TGL : L’avenir de l’économie se joue désormais au niveau de la région, plutôt que de la ville ?
É. P. : Oui. Les 53 autres communes de la communauté urbaine, à la fois rurale et très industrialisée, partagent le même destin que Le Havre. Nous travaillons donc en bonne intelligence avec elles. Nos relations avec la ville de Rouen, hier rivale du Havre, ne cessent aussi de s’améliorer : nos hôpitaux collaborent, nous avons fusionné nos écoles d’art, et nos deux ports auront une direction unique dans quelques mois.
« Je déteste qu’on mette sur le dos des dockers la totalité des difficultés du port »
TGL : Le port bénéficie d’investissements considérables, mais sa compétitivité est pénalisée par les grèves des dockers. Est-il possible de les limiter et comment ?
É. P. : Je déteste qu’on mette sur le dos des dockers la totalité des difficultés du port. Je peux entendre que cela se passerait mieux s’ils faisaient preuve d’une meilleure capacité à négocier et de plus de souplesse. Mais on ne peut pas les rendre coupables de l’absence d’investissements sur le transport ferroviaire du fret, et d’une liaison fluviale directe du port vers l’Europe continentale, contrairement à ce qui s’est passé dans d’autres pays. Ajoutons que Rotterdam et Anvers font partie de grandes régions qui ont tout misé sur l’économie portuaire, alors que dans le nord de la France, nous avons aussi investi sur d’autres projets, comme par exemple le tunnel sous la Manche… Enfin, pour en revenir à la question des grèves, n’oublions pas que le statu quo local est un jeu à trois entre les dockers, le patronat portuaire et l’État, dans lequel chacun se renvoie la balle.
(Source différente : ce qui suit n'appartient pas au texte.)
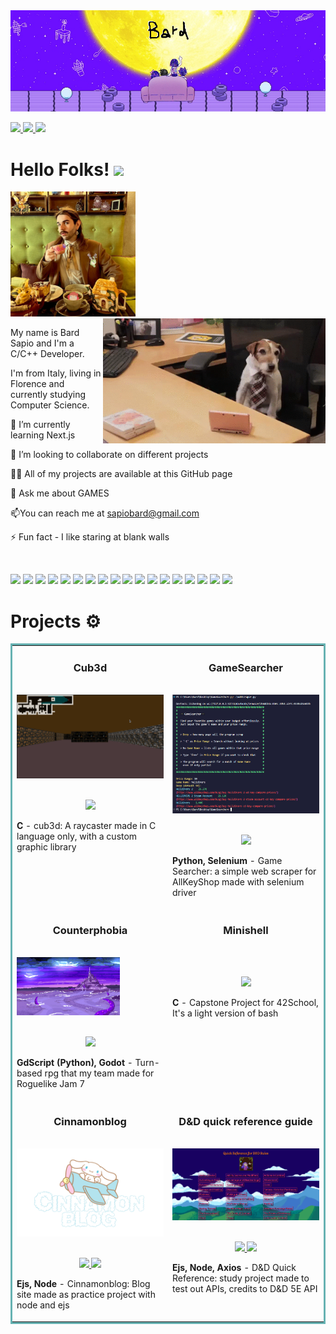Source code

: 
 <img src="https://github.com/Bardolomeo/Bardolomeo/blob/main/header.jpg" width="1000">

<p align="justify">
  <a href="https://www.linkedin.com/in/bard-sapio-63a653215/" target="_blank">
    <img src="https://img.shields.io/static/v1?label=|&message=LINKED-IN&color=0e76a8&style=plastic&logo=linkedin&logo-color=white"/>
  </a>
  <a href="https://www.instagram.com/bardolomeo/" target="_blank">
      <img src="https://img.shields.io/static/v1?label=|&message=INSTAGRAM&color=e1306c&style=plastic&logo=instagram&logo-color=white"/>
  </a>
  <a href="resume.pdf" target="_blank" download="resume.pdf">
      <img src="https://img.shields.io/static/v1?label=|&message=RESUME&color=24555f&style=plastic&logo=react&logo-color=white"/>
  </a>
</p>

# Hello Folks! <img src="https://github.com/rahulkarda/rahulkarda/blob/main/wave.gif?raw=true" width="30">
 <!-- Profile views -->
 <img src="https://github.com/Bardolomeo/Bardolomeo/blob/main/myPicture.jpg" height="200">
 <img src="https://github.com/Bardolomeo/Bardolomeo/blob/main/io.gif" height="200" align="right">
 
 
 <p align="left">My name is Bard Sapio and I'm a C/C++ Developer.
  
  I'm from Italy, living in Florence and currently studying Computer Science.
  
<!--   I am motivated by the power of technology as a tool for positive change, with a background in Math, Physics, and Engineering. -->
</p>

<!-- See [my website](https://rahulkarda.netlify.app) for more information! <br> <br>
You can also find me on [![Twitter][1.2]][1],  or on [![LinkedIn][3.2]][3].
website -->

🌱 I’m currently learning Next.js

👯 I’m looking to collaborate on different projects

👨‍💻 All of my projects are available at this GitHub page

👀 Ask me about GAMES

📫You can reach me at sapiobard@gmail.com

⚡ Fun fact  - I like staring at blank walls

<br>

![](https://img.shields.io/badge/Code-HTML5-informational?style=flat&logo=html5&logoColor=white&color=brightgreen)
![](https://img.shields.io/badge/Code-CSS3-informational?style=flat&logo=css3&logoColor=white&color=brightgreen)
![](https://img.shields.io/badge/Code-JavaScript-informational?style=flat&logo=javascript&logoColor=white&color=brightgreen)
![](https://img.shields.io/badge/Code-TypeScript-informational?style=flat&logo=typescript&logoColor=white&color=brightgreen)
![](https://img.shields.io/badge/Code-ReactJS-informational?style=flat&logo=react&logoColor=white&color=brightgreen)
![](https://img.shields.io/badge/Code-NextJS-informational?style=flat&logo=next&logoColor=white&color=brightgreen)
![](https://img.shields.io/badge/Code-NodeJS-informational?style=flat&logo=node.js&logoColor=white&color=brightgreen)
![](https://img.shields.io/badge/Code-Python-informational?style=flat&logo=python&logoColor=white&color=brightgreen)
![](https://img.shields.io/badge/Code-C++-informational?style=flat&logo=cplusplus&logoColor=white&color=brightgreen)
![](https://img.shields.io/badge/Code-Bootstrap-informational?style=flat&logo=bootstrap&logoColor=white&color=brightgreen)
![](https://img.shields.io/badge/Database-MySQL-informational?style=flat&logo=mysql&logoColor=white&color=brightgreen)
![](https://img.shields.io/badge/Tools-Git-informational?style=flat&logo=git&logoColor=white&color=brightgreen)
![](https://img.shields.io/badge/Tools-Docker-informational?style=flat&logo=docker&logoColor=white&color=brightgreen)
![](https://img.shields.io/badge/Engine-Unity-informational?style=flat&logo=unity&logoColor=white&color=brightgreen)
![](https://img.shields.io/badge/Engine-Godot-informational?style=flat&logo=godot-engine&logoColor=white&color=brightgreen)
![](https://img.shields.io/badge/Shell-Bash-informational?style=flat&logo=gnu-bash&logoColor=white&color=brightgreen)
![](https://img.shields.io/badge/OS-Linux-informational?style=flat&logo=linux&logoColor=white&color=brightgreen)
![](https://img.shields.io/badge/Code-C-informational?style=flat&logo=cplusplus&logoColor=white&color=brightgreen)
<br>

# Projects ⚙️
<table bordercolor="#66b2b2">
  
  <tr>
    <td width="50%" valign="top">
      <h3 align="center">Cub3d</h3>
        <br />
        <a target="_blank" href="">
            <img src="https://github.com/Bardolomeo/Bardolomeo/blob/main/cub3d.png" width="100%" alt="cub3d raycaster"/>
        </a>
        <br />
        <p align="center">
          <br>
  <a href="https://github.com/Bardolomeo/cub3d" target="_blank">
    <img src="https://img.shields.io/static/v1?label=|&message=REPO&color=f&style=plastic&logo=github&logo-color=white"/>
  </a>
      </p>
        <p><strong>C</strong> - cub3d:  A raycaster made in C language only, with a custom graphic library</p>
    </td>
    <td width="50%" valign="top">
      <h3 align="center">GameSearcher</h3>
        <br />
      <a target="_blank" href="https://codepen.io/ShawnBasquiat/full/bGVWpYw">
            <img src="GameSearcher.jpg" width="100%"  alt="Wave Portal"/>
        </a>
        <br />
        <p align="center">
   <br>
  <a href="https://github.com/Bardolomeo/GameSearcher" target="_blank">
    <img src="https://img.shields.io/static/v1?label=|&message=REPO&color=f&style=plastic&logo=github&logo-color=white"/>
  </a> 
      </p>
        <p><strong>Python, Selenium</strong> - Game Searcher: a simple web scraper for AllKeyShop made with selenium driver</p>
    </td>
  </tr>
  
  <tr>
    <td width="50%" valign="top">
      <h3 align="center">Counterphobia</h3>
      <br />
          <img src="counterphobia.png" width="70%" alt="Portfolio"/>
      <br />
        <p align="center">
          <br>
  <a href="https://baaard.itch.io/counterphobia" target="_blank">
    <img src="https://img.shields.io/static/v1?label=|&message=ITCH.IO&color=f&style=plastic&logo=itch.io&logo-color=white"/>
  </a>
      </p>
        <p><strong>GdScript (Python), Godot</strong> - Turn-based rpg that my team made for Roguelike Jam 7</p>
    <td width="50%" valign="top">
      <h3 align="center">Minishell</h3>
        <br />
        <p align="center">
          <br>
  <a href="https://github.com/Bardolomeo/Minishell" target="_blank">
    <img src="https://img.shields.io/static/v1?label=|&message=REPO&color=f&style=plastic&logo=github&logo-color=white"/>
  </a>
      </p>
        <p><strong>C</strong> - Capstone Project for 42School, It's a light version of bash</p>
    </td>
  </tr>

  <tr>
    <td width="50%" valign="top">
      <h3 align="center">Cinnamonblog</h3>
        <br />
            <img src="https://github.com/Bardolomeo/Bardolomeo/blob/main/cinnamonblog_logo.png" width="100%" alt="sanrio character cinnamonroll on an airplane"/>
        </a>
        <br />
        <p align="center">
          <br>
  <a href="https://github.com/Bardolomeo/CinnamonBlog" target="_blank">
    <img src="https://img.shields.io/static/v1?label=|&message=REPO&color=f&style=plastic&logo=github&logo-color=white"/>
  <a href="https://cinnamonblog-1.onrender.com/" target="_blank">
    <img src="https://img.shields.io/static/v1?label=|&message=site&color=f&style=plastic&logo=web&logo-color=white"/>
  </a>
      </p>
        <p><strong>Ejs, Node</strong> - Cinnamonblog:  Blog site made as practice project with node and ejs</p>
    </td>
    <td width="50%" valign="top">
      <h3 align="center">D&D quick reference guide</h3>
        <br />
            <img src="ddqr.png" width="100%"  alt="Picture of the site"/>
        </a>
        <br />
        <p align="center">
   <br>
  <a href="https://github.com/Bardolomeo/D-D_quick_reference" target="_blank">
    <img src="https://img.shields.io/static/v1?label=|&message=REPO&color=f&style=plastic&logo=github&logo-color=white"/>
  <a href="https://d-d-quick-reference.onrender.com" target="_blank">
    <img src="https://img.shields.io/static/v1?label=|&message=site&color=f&style=plastic&logo=web&logo-color=white"/>
  </a> 
      </p>
        <p><strong>Ejs, Node, Axios</strong> - D&D Quick Reference: study project made to test out APIs, credits to D&D 5E API</p>
    </td>
  </tr>
</table>

  


<!-- default README.md -->
<!--
- 👋 Hi, I’m Rahul Karda
- 👀 I’m interested in Full Stack Web Development and other skills
- 🌱 I’m currently learning React
- 💞️ I’m looking to collaborate on different web dev projects
- 📫 How to reach me - You can contact me on rahulkarda2002@gmail.com
-->
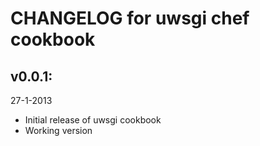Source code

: # CHANGELOG for uwsgi chef cookbook

##  v0.0.1:
27-1-2013

* Initial release of uwsgi cookbook
* Working version

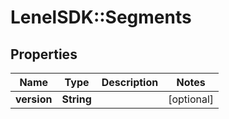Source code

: # LenelSDK::Segments

## Properties
Name | Type | Description | Notes
------------ | ------------- | ------------- | -------------
**version** | **String** |  | [optional] 


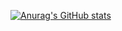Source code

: [![Anurag's GitHub stats](https://readme-mu-rust.vercel.app/api?username=AtvouzX)](https://github.com/anuraghazra/github-readme-stats&show_icons=true)
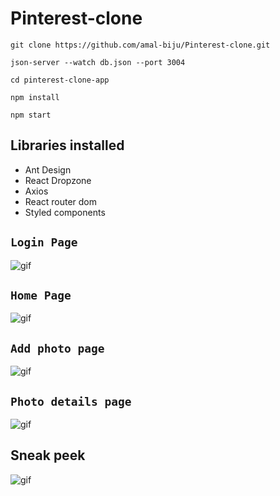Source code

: # Pinterest-clone

`git clone https://github.com/amal-biju/Pinterest-clone.git`

`json-server --watch db.json --port 3004`

`cd pinterest-clone-app`

`npm install`

`npm start`

## Libraries installed

- Ant Design
- React Dropzone
- Axios
- React router dom
- Styled components

## <code>Login Page</code>

![gif](.pinterest-clone-app/screenshots/login.png)

## <code>Home Page</code>

![gif](.pinterest-clone-app/screenshots/home.png)

## <code>Add photo page</code>

![gif](.pinterest-clone-app/screenshots/addphoto.png)

## <code>Photo details page</code>

![gif](.pinterest-clone-app/screenshots/details.png)

## Sneak peek

![gif](.pinterest-clone-app/screenshots/pinterest.gif)
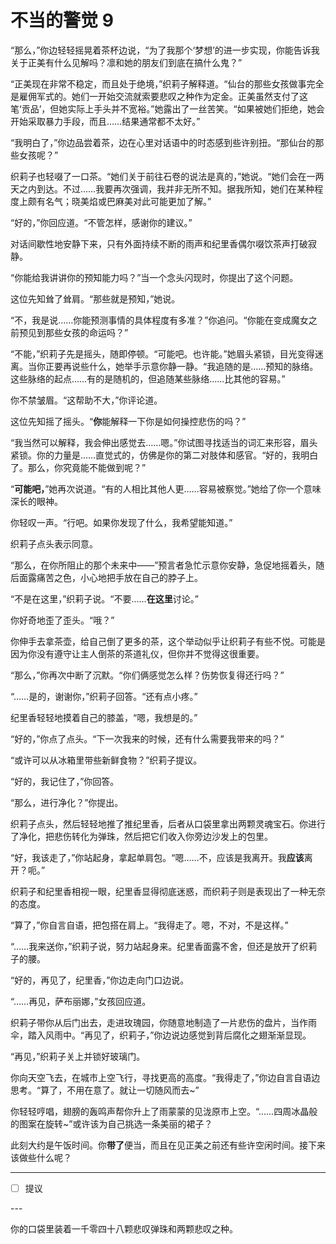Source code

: # 不当的警觉 9

“那么，”你边轻轻摇晃着茶杯边说，“为了我那个‘梦想’的进一步实现，你能告诉我关于正美有什么见解吗？凛和她的朋友们到底在搞什么鬼？”

“正美现在非常不稳定，而且处于绝境，”织莉子解释道。“仙台的那些女孩做事完全是雇佣军式的。她们一开始交流就索要悲叹之种作为定金。正美虽然支付了这笔‘贡品’，但她实际上手头并不宽裕。”她露出了一丝苦笑。“如果被她们拒绝，她会开始采取暴力手段，而且……结果通常都不太好。”

“我明白了，”你边品尝着茶，边在心里对话语中的时态感到些许别扭。“那仙台的那些女孩呢？”

织莉子也轻啜了一口茶。“她们关于前往石卷的说法是真的，”她说。“她们会在一两天之内到达。不过……我要再次强调，我并非无所不知。据我所知，她们在某种程度上颇有名气；晓美焰或巴麻美对此可能更加了解。”

“好的，”你回应道。“不管怎样，感谢你的建议。”

对话间歇性地安静下来，只有外面持续不断的雨声和纪里香偶尔啜饮茶声打破寂静。

“你能给我讲讲你的预知能力吗？”当一个念头闪现时，你提出了这个问题。

这位先知耸了耸肩。“那些就是预知，”她说。

“不，我是说……你能预测事情的具体程度有多准？”你追问。“你能在变成魔女之前预见到那些女孩的命运吗？”

“不能，”织莉子先是摇头，随即停顿。“可能吧。也许能。”她眉头紧锁，目光变得迷离。当你正要再说些什么，她举手示意你静一静。“我追随的是……预知的脉络。这些脉络的起点……有的是随机的，但追随某些脉络……比其他的容易。”

你不禁皱眉。“这帮助不大，”你评论道。

这位先知摇了摇头。“**你**能解释一下你是如何操控悲伤的吗？”

“我当然可以解释，我会伸出感觉去……嗯。”你试图寻找适当的词汇来形容，眉头紧锁。你的力量是……直觉式的，仿佛是你的第二对肢体和感官。“好的，我明白了。那么，你究竟能不能做到呢？”

“**可能吧，**”她再次说道。“有的人相比其他人更……容易被察觉。”她给了你一个意味深长的眼神。

你轻叹一声。“行吧。如果你发现了什么，我希望能知道。”

织莉子点头表示同意。

“那么，在你所阻止的那个未来中——”预言者急忙示意你安静，急促地摇着头，随后面露痛苦之色，小心地把手放在自己的脖子上。

“不是在这里，”织莉子说。“不要……**在这里**讨论。”

你好奇地歪了歪头。“哦？”

你伸手去拿茶壶，给自己倒了更多的茶，这个举动似乎让织莉子有些不悦。可能是因为你没有遵守让主人倒茶的茶道礼仪，但你并不觉得这很重要。

“那么，”你再次中断了沉默。“你们俩感觉怎么样？伤势恢复得还行吗？”

“……是的，谢谢你，”织莉子回答。“还有点小疼。”

纪里香轻轻地摸着自己的膝盖，“嗯，我想是的。”

“好的，”你点了点头。“下一次我来的时候，还有什么需要我带来的吗？”

“或许可以从冰箱里带些新鲜食物？”织莉子提议。

“好的，我记住了，”你回答。

“那么，进行净化？”你提出。

织莉子点头，然后轻轻地推了推纪里香，后者从口袋里拿出两颗灵魂宝石。你进行了净化，把悲伤转化为弹珠，然后把它们收入你旁边沙发上的包里。

“好，我该走了，”你站起身，拿起单肩包。“嗯……不，应该是我离开。我**应该**离开？呃。”

织莉子和纪里香相视一眼，纪里香显得彻底迷惑，而织莉子则是表现出了一种无奈的态度。

“算了，”你自言自语，把包搭在肩上。“我得走了。嗯，不对，不是这样。”

“……我来送你，”织莉子说，努力站起身来。纪里香面露不舍，但还是放开了织莉子的腰。

“好的，再见了，纪里香，”你边走向门口边说。

“……再见，萨布丽娜，”女孩回应道。

织莉子带你从后门出去，走进玫瑰园，你随意地制造了一片悲伤的盘片，当作雨伞，踏入风雨中。“再见了，织莉子，”你边说边感觉到背后腐化之翅渐渐显现。

“再见，”织莉子关上并锁好玻璃门。

你向天空飞去，在城市上空飞行，寻找更高的高度。“我得走了，”你边自言自语边思考。“算了，不用在意了。就让一切随风而去~”

你轻轻哼唱，翅膀的轰鸣声帮你升上了雨蒙蒙的见泷原市上空。“……四周冰晶般的图案在旋转~”或许该为自己挑选一条美丽的裙子？

此刻大约是午饭时间。你**带了**便当，而且在见正美之前还有些许空闲时间。接下来该做些什么呢？

---

- [ ] 提议

---​

你的口袋里装着一千零四十八颗悲叹弹珠和两颗悲叹之种。
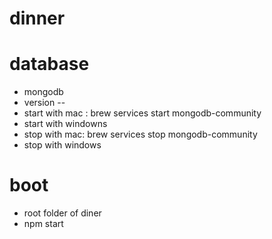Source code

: # dinner

# database
- mongodb
- version --
- start with mac : brew services start mongodb-community
- start with windowns
- stop with mac:  brew services stop mongodb-community
- stop with windows

# boot
- root folder of diner
- npm start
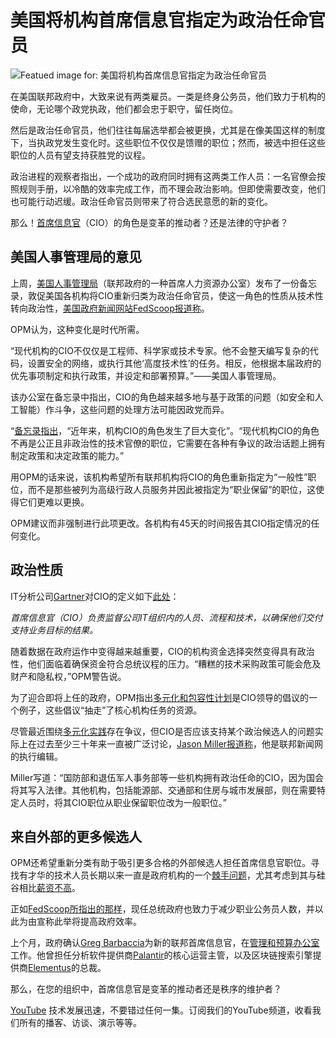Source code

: # 美国将机构首席信息官指定为政治任命官员

![Featued image for: 美国将机构首席信息官指定为政治任命官员](https://cdn.thenewstack.io/media/2025/02/aea22fab-getty-images-yl9hqo2xyis-unsplash-1024x802.jpg)

在美国联邦政府中，大致来说有两类雇员。一类是终身公务员，他们致力于机构的使命，无论哪个政党执政，他们都会忠于职守，留任岗位。

然后是政治任命官员，他们往往每届选举都会被更换，尤其是在像美国这样的制度下，当执政党发生变化时。这些职位不仅仅是馈赠的职位；然而，被选中担任这些职位的人员有望支持获胜党的议程。

政治进程的观察者指出，一个成功的政府同时拥有这两类工作人员：一名官僚会按照规则手册，以冷酷的效率完成工作，而不理会政治影响。但即使需要改变，他们也可能行动迟缓。政治任命官员则带来了符合选民意愿的新的变化。

那么！[首席信息官](https://thenewstack.io/2025-predictions-cios-drive-ai-strategy-everything-as-code/)（CIO）的角色是变革的推动者？还是法律的守护者？

## 美国人事管理局的意见

上周，[美国人事管理局](https://www.opm.gov/)（联邦政府的一种首席人力资源办公室）发布了一份备忘录，敦促美国各机构将CIO重新归类为政治任命官员，使这一角色的性质从技术性转向政治性，[美国政府新闻网站FedScoop报道称](https://fedscoop.com/opm-reclassify-chief-information-officers-career-politics/)。

OPM认为，这种变化是时代所需。

“现代机构的CIO不仅仅是工程师、科学家或技术专家。他不会整天编写复杂的代码，设置安全的网络，或执行其他‘高度技术性’的任务。相反，他根据本届政府的优先事项制定和执行政策，并设定和部署预算。”——美国人事管理局。

该办公室在备忘录中指出，CIO的角色越来越多地与基于政策的问题（如安全和人工智能）作斗争，这些问题的处理方法可能因政党而异。

“[备忘录指出](https://www.chcoc.gov/content/guidance-regarding-redesignating-ses-cio-positions)，“近年来，机构CIO的角色发生了巨大变化”。“现代机构CIO的角色不再是公正且非政治性的技术官僚的职位，它需要在各种有争议的政治话题上拥有制定政策和决定政策的能力。”

用OPM的话来说，该机构希望所有联邦机构将CIO的角色重新指定为“一般性”职位，而不是那些被列为高级行政人员服务并因此被指定为“职业保留”的职位，这使得它们更难以更换。

OPM建议而非强制进行此项更改。各机构有45天的时间报告其CIO指定情况的任何变化。

## 政治性质

IT分析公司[Gartner](https://www.gartner.com/)对CIO的定义如下[此处](https://wire19.com/wire19s-global-listing-of-top-it-ites-cios-ctos-and-technology-leaders/)：

*首席信息官（CIO）负责监督公司IT组织内的人员、流程和技术，以确保他们交付支持业务目标的结果。*

随着数据在政府运作中变得越来越重要，CIO的机构资金选择突然变得具有政治性，他们面临着确保资金符合总统议程的压力。“糟糕的技术采购政策可能会危及财产和隐私权，”OPM警告说。

为了迎合即将上任的政府，OPM指出[多元化和包容性计划](https://thenewstack.io/how-implicit-bias-impacts-open-source-diversity-and-inclusion/)是CIO领导的倡议的一个例子，这些倡议“抽走”了核心机构任务的资源。

尽管最近围绕[多元化实践](https://thenewstack.io/alexis-ohanian-discusses-where-diversity-meets-investment/)存在争议，但CIO是否应该支持某个政治候选人的问题实际上在过去至少三十年来一直被广泛讨论，[Jason Miller报道称](https://federalnewsnetwork.com/cio-news/2025/02/debate-about-political-cios-takes-on-new-life-with-opm-memo/)，他是联邦新闻网的执行编辑。

Miller写道：“国防部和退伍军人事务部等一些机构拥有政治任命的CIO，因为国会将其写入法律。其他机构，包括能源部、交通部和住房与城市发展部，则在需要特定人员时，将其CIO职位从职业保留职位改为一般职位。”

## 来自外部的更多候选人
OPM还希望重新分类有助于吸引更多合格的外部候选人担任首席信息官职位。寻找有才华的技术人员长期以来一直是政府机构的一个[棘手问题](https://federalnewsnetwork.com/hiring-retention/2025/01/dod-needs-to-reform-hiring-practices-to-attract-gen-z/)，尤其考虑到其与硅谷相比[薪资不高](https://thenewstack.io/tech-hiring-most-employers-added-jobs-or-kept-the-status-quo-in-2023/)。

正如[FedScoop所指出的那样](https://fedscoop.com/trump-restores-schedule-f-via-executive-order/)，现任总统政府也致力于减少职业公务员人数，并以此为由宣称此举将提高政府效率。

上个月，政府确认[Greg Barbaccia](https://www.linkedin.com/in/gjbnyc/)为新的联邦首席信息官，在[管理和预算办公室](https://www.govconwire.com/s/gov-agency/office-of-management-and-budget-omb/)工作。他曾担任分析软件提供商[Palantir](https://www.palantir.com/)的核心运营主管，以及区块链搜索引擎提供商[Elementus](https://www.elementus.io/about-us)的总裁。

那么，在您的组织中，首席信息官是变革的推动者还是秩序的维护者？

[YouTube](https://youtube.com/thenewstack?sub_confirmation=1) 技术发展迅速，不要错过任何一集。订阅我们的YouTube频道，收看我们所有的播客、访谈、演示等等。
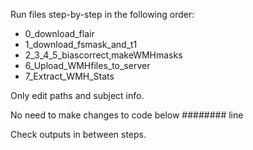 Run files step-by-step in the following order:
* 0_download_flair
* 1_download_fsmask_and_t1
* 2_3_4_5_biascorrect,makeWMHmasks
* 6_Upload_WMHfiles_to_server
* 7_Extract_WMH_Stats

Only edit paths and subject info.

No need to make changes to code below ######## line

Check outputs in between steps.
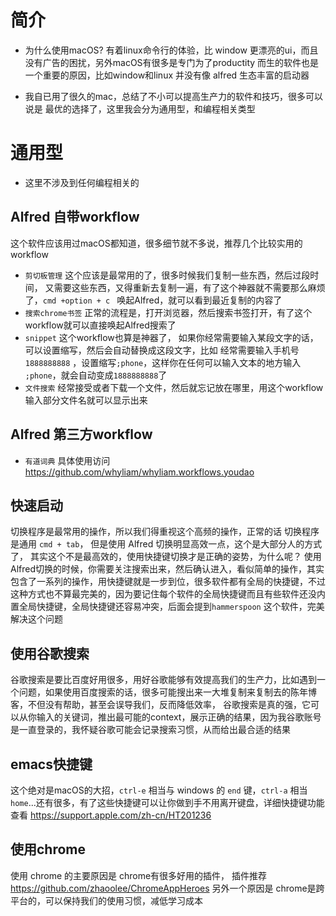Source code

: 
# 简介
- 为什么使用macOS?
有着linux命令行的体验，比 window 更漂亮的ui，而且没有广告的困扰，另外macOS有很多是专门为了productity 而生的软件也是一个重要的原因，比如window和linux 并没有像 alfred 生态丰富的启动器

- 我自已用了很久的mac，总结了不小可以提高生产力的软件和技巧，很多可以说是
最优的选择了，这里我会分为通用型，和编程相关类型


# 通用型
* 这里不涉及到任何编程相关的
## Alfred 自带workflow
这个软件应该用过macOS都知道，很多细节就不多说，推荐几个比较实用的workflow
- `剪切板管理` 这个应该是最常用的了，很多时候我们复制一些东西，然后过段时间，
又需要这些东西，又得重新去复制一遍，有了这个神器就不需要那么麻烦了，`cmd +option + c ` 唤起Alfred，就可以看到最近复制的内容了
- `搜索chrome书签`
正常的流程是，打开浏览器，然后搜索书签打开，有了这个workflow就可以直接唤起Alfred搜索了
- `snippet` 这个workflow也算是神器了， 如果你经常需要输入某段文字的话，可以设置缩写，然后会自动替换成这段文字，比如 经常需要输入手机号 `1888888888` ，设置缩写`;phone`，这样你在任何可以输入文本的地方输入 `;phone`，就会自动变成`1888888888`了
- `文件搜索` 经常接受或者下载一个文件，然后就忘记放在哪里，用这个workflow输入部分文件名就可以显示出来

## Alfred 第三方workflow
- `有道词典` 具体使用访问 https://github.com/whyliam/whyliam.workflows.youdao

## 快速启动
切换程序是最常用的操作，所以我们得重视这个高频的操作，正常的话 切换程序是通用 `cmd + tab`， 但是使用 Alfred 切换明显高效一点，这个是大部分人的方式了，
其实这个不是最高效的，使用快捷键切换才是正确的姿势，为什么呢？ 使用Alfred切换的时候，你需要关注搜索出来，然后确认进入，看似简单的操作，其实包含了一系列的操作，用快捷键就是一步到位，很多软件都有全局的快捷键，不过
这种方式也不算最完美的，因为要记住每个软件的全局快捷键而且有些软件还没内置全局快捷键，全局快捷键还容易冲突，后面会提到`hammerspoon` 这个软件，完美解决这个问题

## 使用谷歌搜索
谷歌搜索是要比百度好用很多，用好谷歌能够有效提高我们的生产力，比如遇到一个问题，如果使用百度搜索的话，很多可能搜出来一大堆复制来复制去的陈年博客，不但没有帮助，甚至会误导我们，反而降低效率， 谷歌搜索是真的强，它可以从你输入的关键词，推出最可能的context，展示正确的结果，因为我谷歌账号是一直登录的，我怀疑谷歌可能会记录搜索习惯，从而给出最合适的结果

## emacs快捷键
这个绝对是macOS的大招，`ctrl-e` 相当与 windows 的 `end` 键，`ctrl-a` 相当 `home`...还有很多，有了这些快捷键可以让你做到手不用离开键盘，详细快捷键功能查看 https://support.apple.com/zh-cn/HT201236

## 使用chrome
使用 chrome 的主要原因是  chrome有很多好用的插件， 插件推荐 https://github.com/zhaoolee/ChromeAppHeroes 另外一个原因是 chrome是跨平台的，可以保持我们的使用习惯，减低学习成本


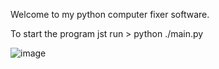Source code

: Welcome to my python computer fixer software.

To start the program jst run > python ./main.py

![image](https://github.com/user-attachments/assets/013808e5-43a8-459b-8dd7-1f949faf4e0f)
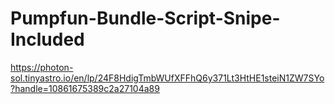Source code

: # Pumpfun-Bundle-Script-Snipe-Included

https://photon-sol.tinyastro.io/en/lp/24F8HdigTmbWUfXFFhQ6y371Lt3HtHE1steiN1ZW7SYo?handle=10861675389c2a27104a89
TGL : L’inscription du centre-ville d’Auguste Perret au patrimoine mondial de l’Unesco en 2005 est-il à l’origine du changement de regard des Havrais sur leur ville ?
É. P. : Cela a été un révélateur. En 1995, après trente ans de pouvoir communiste, l’investissement public et privé s’était effondré, immobilisant la ville au moment où d’autres métropoles connaissaient un formidable essor. Antoine Rufenacht [parti RPR, puis UMP, NDLR], mon prédécesseur alors élu à la mairie, avait une vision : au-delà de l’industrie portuaire, Le Havre devait devenir une cité attractive, dynamique, culturelle et même touristique… Personne n’y croyait, et on lui a ri au nez. Mais il a aménagé la plage, décroché le classement en ville balnéaire, investi dans un casino, refait le musée MuMa, convaincu les navires de croisières de faire escale, obtenu l’inscription au patrimoine mondial… Les habitants ont été surpris, et ils ont enfin osé dire qu’ils aimaient Le Havre. À partir de 2010, j’ai poursuivi cette politique, avec la rénovation de plusieurs quartiers, l’inauguration du tramway, la mise en place d’un grand campus universitaire en centre-ville – de la gare jusqu’au quartier de l’Eure –, la création de la bibliothèque Niemeyer et de 130 relais de lecture, l’organisation du 500e anniversaire de la ville… Et ce n’est pas fini. Nous préparons la seconde ligne de tramway pour 2026, le lancement d’une politique d’éducation à l’image, le renouvellement de quartiers périphériques… Aujourd’hui, on voit des Parisiens qui achètent une résidence secondaire au Havre. Je le perçois comme le signe d’un certain pouvoir d’attraction.